Patriarch of Antioch is a traditional title held by the bishop of Antioch (modern-day Antakya, Turkey). As the traditional "overseer" (ἐπίσκοπος, episkopos, from which the word bishop is derived) of the first gentile Christian community, the position has been of prime importance in Pauline Christianity from its earliest period. This diocese is one of the few for which the names of its bishops from the apostolic beginnings have been preserved. Today five churches use the title of patriarch of Antioch: one Eastern Orthodox (the Greek Orthodox Church of Antioch); one Oriental Orthodox (the Syriac Orthodox Church); and three Eastern Catholic (the Maronite, Syriac Catholic, and Melkite Greek Catholic churches).

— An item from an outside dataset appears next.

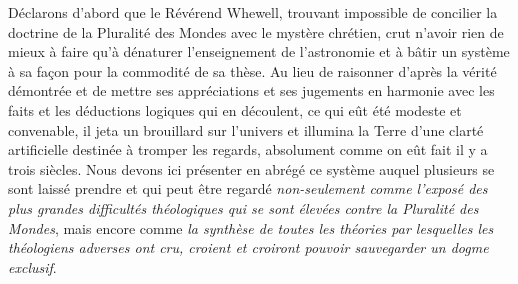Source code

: \documentclass[a4paper, 11pt, oneside, landscape]{article}
\begin{document}
Déclarons d'abord que le Révérend Whewell, trouvant impossible de concilier la doctrine de la Pluralité des Mondes avec le mystère chrétien, crut n'avoir rien de mieux à faire qu'à dénaturer l'enseignement de l'astronomie et à bâtir un système à sa façon pour la commodité de sa thèse. Au lieu de raisonner d'après la vérité démontrée et de mettre ses appréciations et ses jugements en harmonie avec les faits et les déductions logiques qui en découlent, ce qui eût été modeste et convenable, il jeta un brouillard sur l'univers et illumina la Terre d'une clarté artificielle destinée à tromper les regards, absolument comme on eût fait il y a trois siècles. Nous devons ici présenter en abrégé ce système auquel plusieurs se sont laissé prendre et qui peut être regardé \emph{non-seulement comme l'exposé des plus grandes difficultés théologiques qui se sont élevées contre la Pluralité des Mondes}, mais encore comme \emph{la synthèse de toutes les théories par lesquelles les théologiens adverses ont cru, croient et croiront pouvoir sauvegarder un dogme exclusif}.
\end{document}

According to the pre-congregation church tradition, this ancient patriarchate was founded by the Apostle Saint Peter. The patriarchal succession was disputed at the time of the Meletian schism in 362 and again after the Council of Chalcedon in 451, when there were rival Melkite and non-Chalcedonian claimants to the see. Following a 7th-century succession dispute in the Melkite Church, the Maronites also began appointing a Maronite patriarch. After the First Crusade, the Catholic Church began appointing a Latin Church patriarch of Antioch, though this became strictly titular after the Fall of Antioch in 1268, and was abolished completely in 1964. In the 18th century, succession disputes in the Greek Orthodox and Syriac Orthodox churches of Antioch led to factions of those churches entering into communion with Rome under claimants to the patriarchate: respectively the Melkite Greek Catholic patriarch of Antioch and the Syriac Catholic patriarch of Antioch. Their respective Orthodox progenitors are the Greek Orthodox patriarch of Antioch and the Syriac Orthodox patriarch of Antioch.

==History==
===First Christians===

In Roman times, Antioch was the principal city of the Roman Province of Syria, and the fourth largest city of the Roman Empire, after Rome, Ephesus and Alexandria.

The church in Antioch was the first to be called "Christian," according to Acts. According to tradition, Saint Peter established the church in Antioch which was the first major Christian area before the 4th century and was the city's first bishop, before going to Rome to found the church there. Ignatius of Antioch (died c. 107), counted as the third bishop of the city, was a prominent apostolic father. By the fourth century, the bishop of Antioch had become the most senior bishop in a region covering modern-day eastern Turkey, Lebanon, Israel, Palestine, Syria, Jordan, Iraq, and Iran. His hierarchy served the largest number of Christians in the known world at that time. The synods of Antioch met at a basilica named for Julian the Martyr, whose relics it contained.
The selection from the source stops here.